▶ Exercise description
Copy, from the entries below, each line in which the string "정규화된" appears.

▶ Available data
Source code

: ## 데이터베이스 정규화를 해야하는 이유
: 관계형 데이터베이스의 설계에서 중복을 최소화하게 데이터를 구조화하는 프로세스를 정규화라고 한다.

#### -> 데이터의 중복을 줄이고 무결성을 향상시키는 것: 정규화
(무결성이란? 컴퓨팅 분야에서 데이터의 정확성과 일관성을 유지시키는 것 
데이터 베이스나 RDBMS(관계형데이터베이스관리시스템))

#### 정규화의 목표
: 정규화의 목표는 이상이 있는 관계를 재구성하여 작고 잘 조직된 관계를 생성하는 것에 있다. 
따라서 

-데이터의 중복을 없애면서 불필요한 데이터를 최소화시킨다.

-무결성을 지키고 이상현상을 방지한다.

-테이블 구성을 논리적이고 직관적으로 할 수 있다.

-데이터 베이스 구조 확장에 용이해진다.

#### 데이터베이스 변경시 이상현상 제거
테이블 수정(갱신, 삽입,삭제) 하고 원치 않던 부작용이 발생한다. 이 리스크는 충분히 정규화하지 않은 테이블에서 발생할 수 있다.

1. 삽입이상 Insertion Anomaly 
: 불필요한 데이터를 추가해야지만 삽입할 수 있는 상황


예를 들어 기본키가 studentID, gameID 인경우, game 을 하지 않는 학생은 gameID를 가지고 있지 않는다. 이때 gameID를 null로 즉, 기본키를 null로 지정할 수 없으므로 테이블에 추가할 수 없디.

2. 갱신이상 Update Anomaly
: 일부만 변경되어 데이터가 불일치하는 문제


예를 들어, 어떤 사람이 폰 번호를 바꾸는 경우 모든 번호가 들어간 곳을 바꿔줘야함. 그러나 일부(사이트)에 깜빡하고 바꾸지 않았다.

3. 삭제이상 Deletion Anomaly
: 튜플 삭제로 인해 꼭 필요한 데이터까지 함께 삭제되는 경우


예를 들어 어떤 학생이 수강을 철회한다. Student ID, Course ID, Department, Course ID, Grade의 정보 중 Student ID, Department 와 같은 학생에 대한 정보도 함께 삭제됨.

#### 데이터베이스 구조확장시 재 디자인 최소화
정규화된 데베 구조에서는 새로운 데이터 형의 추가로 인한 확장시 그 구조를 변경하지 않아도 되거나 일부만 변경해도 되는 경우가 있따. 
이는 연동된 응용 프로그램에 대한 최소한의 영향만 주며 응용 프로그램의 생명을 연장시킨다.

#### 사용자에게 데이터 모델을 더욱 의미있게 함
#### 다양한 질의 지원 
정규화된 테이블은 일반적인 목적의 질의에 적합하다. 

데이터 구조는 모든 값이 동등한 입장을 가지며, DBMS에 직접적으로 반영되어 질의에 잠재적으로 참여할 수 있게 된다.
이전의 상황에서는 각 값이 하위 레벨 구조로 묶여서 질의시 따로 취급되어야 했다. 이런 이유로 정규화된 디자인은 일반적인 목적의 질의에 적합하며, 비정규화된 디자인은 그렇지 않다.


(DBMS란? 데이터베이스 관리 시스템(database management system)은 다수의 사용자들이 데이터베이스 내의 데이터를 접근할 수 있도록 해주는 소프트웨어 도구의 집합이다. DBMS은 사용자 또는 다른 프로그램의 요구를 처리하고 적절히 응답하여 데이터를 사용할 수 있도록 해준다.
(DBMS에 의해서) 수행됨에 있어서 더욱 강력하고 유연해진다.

▶ Solution to this task
정규화된 데베 구조에서는 새로운 데이터 형의 추가로 인한 확장시 그 구조를 변경하지 않아도 되거나 일부만 변경해도 되는 경우가 있따. 
정규화된 테이블은 일반적인 목적의 질의에 적합하다. 
이전의 상황에서는 각 값이 하위 레벨 구조로 묶여서 질의시 따로 취급되어야 했다. 이런 이유로 정규화된 디자인은 일반적인 목적의 질의에 적합하며, 비정규화된 디자인은 그렇지 않다.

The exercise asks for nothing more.